The electronic version of this article is the complete one and can be found online at:

Received:10 December 2013
Accepted:26 March 2014
Published:7 April 2014

© 2014 Knudsen et al.; licensee BioMed Central Ltd.

This is an Open Access article distributed under the terms of the Creative Commons Attribution License (, which permits unrestricted use, distribution, and reproduction in any medium, provided the original work is properly credited. The Creative Commons Public Domain Dedication waiver ( applies to the data made available in this article, unless otherwise stated.



In Sweden, airway guidelines aimed toward improving patient safety have been recommended by the Swedish Society of Anaesthesia and Intensive Care Medicine. Adherence to evidence-based airway guidelines is known to be generally poor in Sweden. The aim of this study was to determine whether airway guidelines are present in Swedish anaesthesia departments.

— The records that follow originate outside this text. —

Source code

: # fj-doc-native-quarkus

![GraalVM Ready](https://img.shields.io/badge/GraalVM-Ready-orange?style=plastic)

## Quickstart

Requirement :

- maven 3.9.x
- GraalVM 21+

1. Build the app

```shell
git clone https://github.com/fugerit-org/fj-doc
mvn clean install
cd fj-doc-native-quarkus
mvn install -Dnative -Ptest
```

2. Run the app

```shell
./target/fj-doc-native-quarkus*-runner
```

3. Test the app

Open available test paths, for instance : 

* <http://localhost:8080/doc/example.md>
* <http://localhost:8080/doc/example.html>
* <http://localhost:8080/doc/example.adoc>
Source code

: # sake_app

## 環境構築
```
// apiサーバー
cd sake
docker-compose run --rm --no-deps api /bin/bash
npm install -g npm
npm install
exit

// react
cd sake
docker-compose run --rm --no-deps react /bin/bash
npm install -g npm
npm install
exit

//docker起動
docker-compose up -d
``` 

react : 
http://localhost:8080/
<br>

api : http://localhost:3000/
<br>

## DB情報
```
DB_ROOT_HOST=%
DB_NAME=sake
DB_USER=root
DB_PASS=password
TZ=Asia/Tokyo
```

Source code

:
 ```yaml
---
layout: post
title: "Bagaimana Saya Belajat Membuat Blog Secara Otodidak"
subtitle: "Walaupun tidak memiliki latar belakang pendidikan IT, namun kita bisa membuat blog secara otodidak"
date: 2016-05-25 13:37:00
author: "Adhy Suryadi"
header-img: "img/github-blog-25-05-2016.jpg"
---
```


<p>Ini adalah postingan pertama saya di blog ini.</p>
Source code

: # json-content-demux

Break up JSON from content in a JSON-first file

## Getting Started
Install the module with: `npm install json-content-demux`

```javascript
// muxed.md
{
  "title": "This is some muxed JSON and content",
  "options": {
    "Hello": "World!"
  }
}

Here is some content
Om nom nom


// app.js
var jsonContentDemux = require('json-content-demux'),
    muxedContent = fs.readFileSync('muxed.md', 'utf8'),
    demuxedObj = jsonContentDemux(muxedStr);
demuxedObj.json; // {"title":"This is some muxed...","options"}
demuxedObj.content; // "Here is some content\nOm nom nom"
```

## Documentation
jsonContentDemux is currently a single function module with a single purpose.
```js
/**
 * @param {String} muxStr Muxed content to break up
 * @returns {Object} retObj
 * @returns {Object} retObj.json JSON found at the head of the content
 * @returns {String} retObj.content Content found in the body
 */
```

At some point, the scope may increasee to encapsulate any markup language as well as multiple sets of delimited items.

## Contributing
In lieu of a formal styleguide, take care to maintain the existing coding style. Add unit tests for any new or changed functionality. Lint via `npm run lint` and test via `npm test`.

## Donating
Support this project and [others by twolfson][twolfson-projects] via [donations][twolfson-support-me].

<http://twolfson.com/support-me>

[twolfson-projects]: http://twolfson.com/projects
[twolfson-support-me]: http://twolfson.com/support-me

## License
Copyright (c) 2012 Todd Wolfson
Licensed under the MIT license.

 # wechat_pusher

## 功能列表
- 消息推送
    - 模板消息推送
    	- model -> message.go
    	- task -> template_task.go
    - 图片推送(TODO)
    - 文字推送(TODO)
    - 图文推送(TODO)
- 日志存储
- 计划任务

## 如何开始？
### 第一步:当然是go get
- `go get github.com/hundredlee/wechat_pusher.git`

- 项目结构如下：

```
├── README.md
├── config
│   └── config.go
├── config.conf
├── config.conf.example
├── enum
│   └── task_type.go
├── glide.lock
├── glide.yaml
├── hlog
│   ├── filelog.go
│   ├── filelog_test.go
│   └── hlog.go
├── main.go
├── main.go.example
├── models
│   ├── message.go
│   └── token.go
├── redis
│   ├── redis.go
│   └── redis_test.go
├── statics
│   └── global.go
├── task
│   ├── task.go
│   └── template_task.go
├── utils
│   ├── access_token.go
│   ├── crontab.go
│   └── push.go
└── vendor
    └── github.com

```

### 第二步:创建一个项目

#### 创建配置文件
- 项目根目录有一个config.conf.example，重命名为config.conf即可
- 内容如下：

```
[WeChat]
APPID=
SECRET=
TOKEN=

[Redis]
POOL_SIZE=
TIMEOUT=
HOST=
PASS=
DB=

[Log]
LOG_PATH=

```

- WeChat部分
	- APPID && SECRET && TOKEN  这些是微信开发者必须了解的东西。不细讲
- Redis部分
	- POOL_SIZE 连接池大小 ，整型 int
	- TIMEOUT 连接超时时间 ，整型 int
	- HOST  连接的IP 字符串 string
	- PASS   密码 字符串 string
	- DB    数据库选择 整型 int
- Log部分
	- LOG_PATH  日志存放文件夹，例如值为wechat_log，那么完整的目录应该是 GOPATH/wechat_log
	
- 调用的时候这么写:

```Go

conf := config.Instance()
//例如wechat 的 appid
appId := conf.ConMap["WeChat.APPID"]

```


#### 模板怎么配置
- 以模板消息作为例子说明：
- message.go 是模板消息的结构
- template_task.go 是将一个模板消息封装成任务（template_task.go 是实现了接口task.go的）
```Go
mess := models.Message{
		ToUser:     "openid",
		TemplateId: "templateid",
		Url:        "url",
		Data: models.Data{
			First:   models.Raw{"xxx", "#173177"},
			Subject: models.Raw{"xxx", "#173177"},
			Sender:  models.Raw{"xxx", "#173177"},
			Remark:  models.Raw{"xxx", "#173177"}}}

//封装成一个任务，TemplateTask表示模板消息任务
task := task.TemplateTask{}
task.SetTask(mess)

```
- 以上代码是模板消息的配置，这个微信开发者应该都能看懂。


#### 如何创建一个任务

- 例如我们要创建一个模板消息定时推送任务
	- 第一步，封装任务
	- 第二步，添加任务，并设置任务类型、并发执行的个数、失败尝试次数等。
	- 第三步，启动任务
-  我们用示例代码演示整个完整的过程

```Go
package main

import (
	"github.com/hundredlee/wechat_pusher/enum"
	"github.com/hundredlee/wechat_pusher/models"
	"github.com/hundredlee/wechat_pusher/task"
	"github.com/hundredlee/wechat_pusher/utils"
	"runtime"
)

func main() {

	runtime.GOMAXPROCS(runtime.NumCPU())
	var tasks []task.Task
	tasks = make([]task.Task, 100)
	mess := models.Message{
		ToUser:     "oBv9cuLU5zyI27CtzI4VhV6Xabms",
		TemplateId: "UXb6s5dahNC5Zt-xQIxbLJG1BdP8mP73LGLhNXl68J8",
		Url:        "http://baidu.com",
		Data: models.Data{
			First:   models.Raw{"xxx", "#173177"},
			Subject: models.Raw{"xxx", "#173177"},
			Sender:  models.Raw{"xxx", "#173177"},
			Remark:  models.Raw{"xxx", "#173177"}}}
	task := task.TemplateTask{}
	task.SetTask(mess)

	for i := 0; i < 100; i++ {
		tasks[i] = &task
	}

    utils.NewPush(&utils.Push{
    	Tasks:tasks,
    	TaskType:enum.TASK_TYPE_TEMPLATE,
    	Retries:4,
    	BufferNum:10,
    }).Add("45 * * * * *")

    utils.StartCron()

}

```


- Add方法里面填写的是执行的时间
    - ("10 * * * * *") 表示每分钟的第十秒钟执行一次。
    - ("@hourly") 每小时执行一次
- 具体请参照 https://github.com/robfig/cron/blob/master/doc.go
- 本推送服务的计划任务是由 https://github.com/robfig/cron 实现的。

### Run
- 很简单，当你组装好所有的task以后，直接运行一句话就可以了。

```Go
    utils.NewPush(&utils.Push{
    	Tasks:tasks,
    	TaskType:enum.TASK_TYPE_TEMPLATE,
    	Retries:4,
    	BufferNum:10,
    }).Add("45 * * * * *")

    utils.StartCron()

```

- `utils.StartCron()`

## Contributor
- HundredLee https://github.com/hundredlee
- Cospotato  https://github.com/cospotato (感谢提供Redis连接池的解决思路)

A nationwide postal questionnaire inquiring about the presence of airway guidelines was sent out to directors of Swedish anaesthesia departments (n = 74). The structured questionnaire was based on a review of the Swedish Society of Anaesthesia and Intensive Care voluntary recommendations of guidelines for airway management. Mean, standard deviation, minimum/maximum, percentage (%) and number of general anaesthesia performed per year as frequency (n), were used to describe, each hospital type (university, county, private). For comparison between hospitals type and available written airway guidelines were cross tabulation used and analysed using Pearson’s Chi-Square tests. A p- value of less than 0 .05 was judged significant.


In total 68 directors who were responsible for the anaesthesia departments returned the questionnaire, which give a response rate of 92% (n 68 of 74). The presence of guidelines showing an airway algorithm was reported by 68% of the departments; 52% reported having a written patient information card in case of a difficult airway and guidelines for difficult airways, respectively; 43% reported the presence of guidelines for preoperative assessment; 31% had guidelines for Rapid Sequence Intubation; 26% reported criteria for performing an awake intubation; and 21% reported guidelines for awake fibre-optic intubation. A prescription for the registered nurse anaesthetist for performing tracheal intubation was reported by 24%. The most frequently pre-printed preoperative elements in the anaesthesia record form were dental status and head and neck mobility.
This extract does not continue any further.